Lately, the government has been following the policy of switching over of power plants from furnace oil to gas in an attempt to bring down the cost of generation. However, analysts question the rationale as they believe that it would neither help in bringing down the electricity tariff nor the country. They say burning gas at the power plants is like cooking food by burning dollars. They also say that if rest of the world can use coal in power plants why Pakistan can't do the same. They have only found an easy solution rather than taking pain of developing mining and processing of coal. In this effort they are depleting gas resources at a much faster pace.

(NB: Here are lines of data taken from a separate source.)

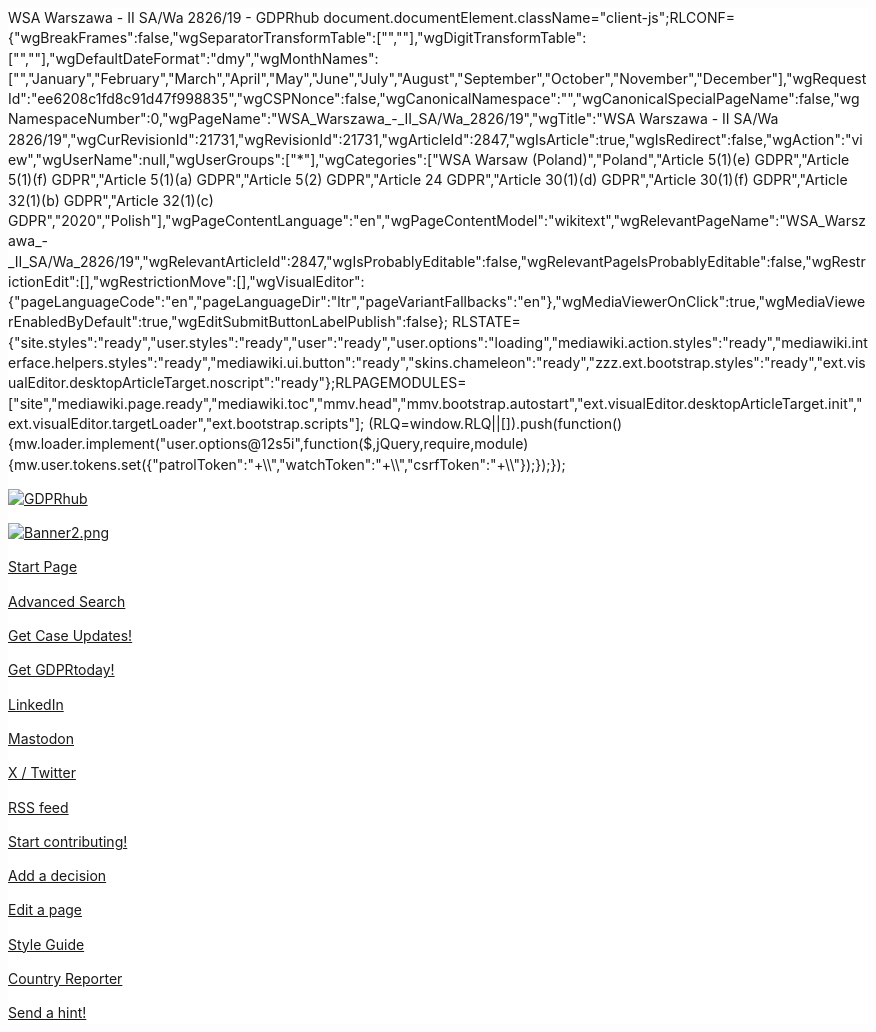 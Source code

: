  WSA Warszawa - II SA/Wa 2826/19 - GDPRhub document.documentElement.className="client-js";RLCONF={"wgBreakFrames":false,"wgSeparatorTransformTable":\["",""\],"wgDigitTransformTable":\["",""\],"wgDefaultDateFormat":"dmy","wgMonthNames":\["","January","February","March","April","May","June","July","August","September","October","November","December"\],"wgRequestId":"ee6208c1fd8c91d47f998835","wgCSPNonce":false,"wgCanonicalNamespace":"","wgCanonicalSpecialPageName":false,"wgNamespaceNumber":0,"wgPageName":"WSA\_Warszawa\_-\_II\_SA/Wa\_2826/19","wgTitle":"WSA Warszawa - II SA/Wa 2826/19","wgCurRevisionId":21731,"wgRevisionId":21731,"wgArticleId":2847,"wgIsArticle":true,"wgIsRedirect":false,"wgAction":"view","wgUserName":null,"wgUserGroups":\["\*"\],"wgCategories":\["WSA Warsaw (Poland)","Poland","Article 5(1)(e) GDPR","Article 5(1)(f) GDPR","Article 5(1)(a) GDPR","Article 5(2) GDPR","Article 24 GDPR","Article 30(1)(d) GDPR","Article 30(1)(f) GDPR","Article 32(1)(b) GDPR","Article 32(1)(c) GDPR","2020","Polish"\],"wgPageContentLanguage":"en","wgPageContentModel":"wikitext","wgRelevantPageName":"WSA\_Warszawa\_-\_II\_SA/Wa\_2826/19","wgRelevantArticleId":2847,"wgIsProbablyEditable":false,"wgRelevantPageIsProbablyEditable":false,"wgRestrictionEdit":\[\],"wgRestrictionMove":\[\],"wgVisualEditor":{"pageLanguageCode":"en","pageLanguageDir":"ltr","pageVariantFallbacks":"en"},"wgMediaViewerOnClick":true,"wgMediaViewerEnabledByDefault":true,"wgEditSubmitButtonLabelPublish":false}; RLSTATE={"site.styles":"ready","user.styles":"ready","user":"ready","user.options":"loading","mediawiki.action.styles":"ready","mediawiki.interface.helpers.styles":"ready","mediawiki.ui.button":"ready","skins.chameleon":"ready","zzz.ext.bootstrap.styles":"ready","ext.visualEditor.desktopArticleTarget.noscript":"ready"};RLPAGEMODULES=\["site","mediawiki.page.ready","mediawiki.toc","mmv.head","mmv.bootstrap.autostart","ext.visualEditor.desktopArticleTarget.init","ext.visualEditor.targetLoader","ext.bootstrap.scripts"\]; (RLQ=window.RLQ||\[\]).push(function(){mw.loader.implement("user.options@12s5i",function($,jQuery,require,module){mw.user.tokens.set({"patrolToken":"+\\\\","watchToken":"+\\\\","csrfToken":"+\\\\"});});});                    

[![GDPRhub](/images/gdprhub_v5_150.png)](/index.php?title=Welcome_to_GDPRhub "Visit the main page")

[![Banner2.png](/images/5/57/Banner2.png)](https://gdprhub.eu/index.php?title=GDPRtoday)

[Start Page](/index.php?title=Welcome_to_GDPRhub)

[Advanced Search](/index.php?title=Advanced_Search)

[Get Case Updates!](#)

[Get GDPRtoday!](/index.php?title=GDPRtoday)

[LinkedIn](https://www.linkedin.com/showcase/gdprhub)

[Mastodon](https://mastodon.social/@GDPRhub)

[X / Twitter](https://www.twitter.com/GDPRhub)

[RSS feed](https://gdprhub.eu/index.php?title=Special:NewPages&feed=atom&hideredirs=1&limit=10&render=1)

[Start contributing!](#)

[Add a decision](/index.php?title=How_to_add_a_new_decision)

[Edit a page](/index.php?title=How_to_edit_a_page_on_GDPRhub)

[Style Guide](/index.php?title=GDPRhub_style_guide)

[Country Reporter](https://gdprmgmt.noyb.eu/become_country_reporter)

[Send a hint!](mailto:GDPRhub@noyb.eu?subject=GDPRhub%20-%20hint&body=Thank%20you%20for%20sending%20us%20a%20hint!%0A%0AIf%20you%20want%20to%20send%20us%20details%20about%20a%20case%20that%20is%20not%20on%20GDPRhub%20yet%2C%20please%20fill%20out%20the%20form%20below!%0AIf%20you%20want%20to%20send%20us%20any%20other%20information%2C%20just%20delete%20this%20text.%0A%0A%3D%3D%3D%20General%20Details%20%3D%3D%3D%0A%0ALink%20to%20the%20decision%20\(attach%20document%20if%20not%20public\)%3A%0ADPA%2FCourt%3A%0ACountry%3A%0ADate%3A%0A%0A%3D%3D%3D%20Factual%20Summary%20in%20English%20%3D%3D%3D%0A%0A-%3E%20What%20happened%20in%20this%20case%3F%0A%0A%3D%3D%3D%20Summary%20of%20the%20Dispute%20in%20English%20%3D%3D%3D%0A%0A-%3E%20What%20was%20the%20core%20dispute%20about%3F%0A%0A%3D%3D%3D%20Summary%20of%20the%20Holding%20in%20English%20%3D%3D%3D%0A%0A-%3E%20What%20is%20the%20core%20take%20away%20from%20the%20decision%3F%0A%0A%0AThank%20you%20for%20your%20support!%0Anoyb.eu%20team)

Some of the supporters of use of gas in power generation say that if the country faces shortage it can rely on other gas producing countries. The effort has already started in the shape of three gas pipeline projects. However, the outlook of these pipelines remains uncertain. Iran-Pakistan-India pipeline project faces pressure from the US. While both India and Pakistan claim of not facing any pressure and also claim to decide the fate keeping their interest in mind, the probability of delay is high. Outlook for Turkmenistan-Afghanistan-Pakistan pipeline seems bright due to the US support but a lot depends on the situation in Afghanistan. The allied forces have not succeeded as yet in restoring peace in Afghanistan.

Keeping in view the ground realities the practical approach should be to develop alternate energy resources. Out of these the most important is construction of mega dams in the country as it will help in construction of water reservoirs as well as generating low cost electricity. A lot of time and money has been wasted on unfruitful debate on Kalabagh dam. If it is not acceptable to all the four provinces some alternate site has to be agreed upon at the earliest.

Developing consensus on a new site may take some time. Therefore, the policy planners should follow two pronged policy - installation of windmills in the coastal areas and development of coal mines on war footings. Coastal areas of Sindh (including Karachi) and Balochistan are ideal for installation of windmills. Karachi faces acute shortage of electricity and KESC suffers from high cost of generation. Therefore, installation of windmills will help in overcoming both the problems.

The latest attempt to privatize KESC has fizzled out, technically. The efforts are going on to convince the second highest bidder to takeover its control. It is necessary to reiterate that instead of selling it at a throwaway price to private sector the government should split it into five smaller sizes as manageable entities and then try to sell it. The government must also explore the option of allowing the private sector to set up integrated utilities in SITE and Landhi industrial areas to meet the electricity demand of industries and confine KESC to supply electricity to commercial and domestic consumers.

While deciding about new generation capacity the fact should be kept in mind that WAPDA will also face the shortage in the near future. It would not be able to meet Karachi's electricity requirement. Karachi's peak electricity demand has exceeded 2000MW and the combined capacity of KESC and the two IPPs operating in its franchise is not sufficient to meet this. If part of electricity produced at HUBCO is diverted to Karachi this may help in meeting Karachi's requirement but it would also lead to a shortfall for WAPDA.

The country has to increase production of oil and gas as well as develop alternate sources of energy. Self sufficiency of energy products at affordable prices is a must to sustain economic development. The planners must revisit Power and Petroleum policies. While the effort should be to attract the maximum investment the affordability factor should not be overlooked. They have ignored the affordability factor in the past and the same mistake should not be repeated. The prevailing situation is alarming and the solution has to be found at the earliest, don't wait until dark.